Using mean ± SD mechanically without considering whether variability is additive or multiplicative.
Applying multiple compression strategies at once (e.g., sampling + summaries) without understanding their combined effect.
Treating summary curves as ground truth instead of approximations.
Not revisiting individual data after seeing an unexpected summary pattern.
Over-relying on summaries instead of using them alongside individual-level views.

Practice Problems

Plot individuals only for Remifentanil and identify overplotting.
Apply alpha blending and compare.
Align observations to NOM_TIME and compute summaries in log space.
Back-transform the log summaries to obtain geometric mean and multiplicative variability bands.
Compare mean ± SD (additive) to geometric mean ± SD (multiplicative).
Write two sentences explaining why they differ on a log scale.

Step-by-Step Solutions

# 1) Individuals only
ggplot(remi, aes(TIME, DV, group = ID)) +
  geom_line(alpha = 0.1) +
  scale_y_log10() +
  theme_minimal()

# 2) Alpha blending
ggplot(remi, aes(TIME, DV, group = ID)) +
  geom_line(alpha = 0.05, color = "grey40") +
  scale_y_log10() +
  theme_minimal()

# 3) Log-space summaries by NOM_TIME
remi_log_summary <- remi %>%
  group_by(NOM_TIME) %>%
  summarise(
    n = n(),
    mean_log = mean(log(DV)),
    sd_log   = sd(log(DV)),
    .groups = "drop"
  ) %>%
  filter(n > 1) %>%
  mutate(
    geo_mean = exp(mean_log),
    lower = exp(mean_log - sd_log),
    upper = exp(mean_log + sd_log)
  )

# 4) Plot geometric mean ± SD (multiplicative ribbon)
ggplot(remi_log_summary, aes(NOM_TIME, geo_mean)) +
  geom_ribbon(aes(ymin = lower, ymax = upper), alpha = 0.3) +
  geom_line(linewidth = 1, linetype = "dashed") +
  scale_y_log10() +
  labs(title = "Geometric Mean ± SD (Log-Space Summary)") +
  theme_minimal()

Summary

In this lesson, you learned:

Summaries require aligned nominal time.
Mean and SD compress variability.
Large datasets require visual compression strategies.
Alpha blending, sampling, binning, and summaries each serve different purposes.
Responsible visualization balances structure and interpretability.

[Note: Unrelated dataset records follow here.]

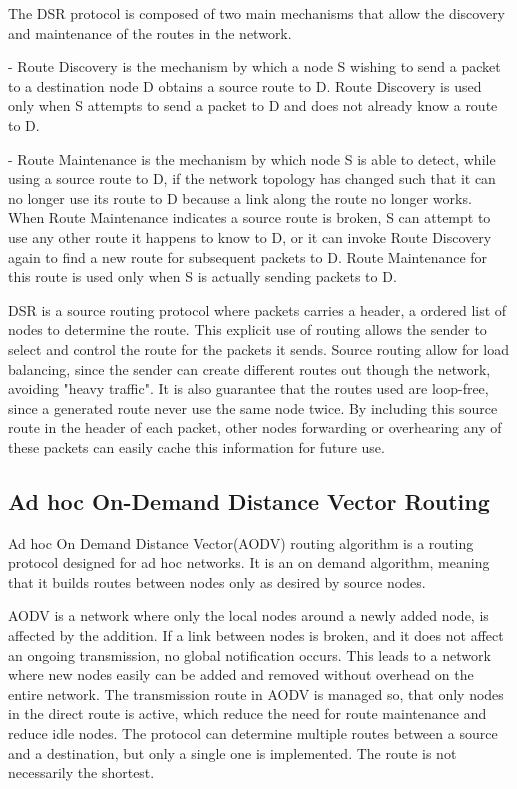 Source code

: The DSR protocol is composed of two main mechanisms that allow the discovery and maintenance of the routes in the network.

- Route Discovery is the mechanism by which a node S wishing to send a packet to a destination node D obtains a source route to D.
Route Discovery is used only when S attempts to send a packet to D and does not already know a route to D.

- Route Maintenance is the mechanism by which node S is able to detect, while using a source route to D, if the network topology has changed such that it can no longer use its route to D 
because a link along the route no longer works.
When Route Maintenance indicates a source route is broken, S can attempt to use any other route it happens to know to D, or it can invoke Route Discovery again to find a new route for subsequent packets to D.
Route Maintenance for this route is used only when S is actually sending packets to D.

DSR is a source routing protocol where packets carries a header, a ordered list of nodes to determine the route.
This explicit use of routing allows the sender to select and control the route for the packets it sends.
Source routing allow for load balancing, since the sender can create different routes out though the network, avoiding "heavy traffic".
It is also guarantee that the routes used are loop-free, since a generated route never use the same node twice.
By including this source route in the header of each packet, other nodes forwarding or overhearing any of these packets can easily cache this information for future use\cite{DSR}.

\subsection{Ad hoc On-Demand Distance Vector Routing}
Ad hoc On Demand Distance Vector(AODV) routing algorithm is a routing protocol designed for ad hoc networks. 
It is an on demand algorithm, meaning that it builds routes between nodes only as desired by source nodes\cite{AOVD1}.

AODV is a network where only the local nodes around a newly added node, is affected by the addition.
If a link between nodes is broken, and it does not affect an ongoing transmission, no global notification occurs.
This leads to a network where new nodes easily can be added and removed without overhead on the entire network.
The transmission  route in AODV is managed so, that only nodes in the direct route is active, which reduce the need for route maintenance and reduce idle nodes.
The protocol can determine multiple routes between a source and a destination, but only a single one is implemented.
The route is not necessarily the shortest\cite{AOVD1}.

Visualization is not simplification —
it is controlled compression.

Quick Tips

Summaries are only valid after time alignment (nominal time or bins).
Start large-N plots with alpha blending before you reach for summaries.
Prefer median + IQR when outliers or skew are plausible.
Keep at least one view with individuals visible (even if faint).
Use linetype or a thicker line to make summary layers visually distinct.
If a summary curve surprises you, go back to individuals and investigate.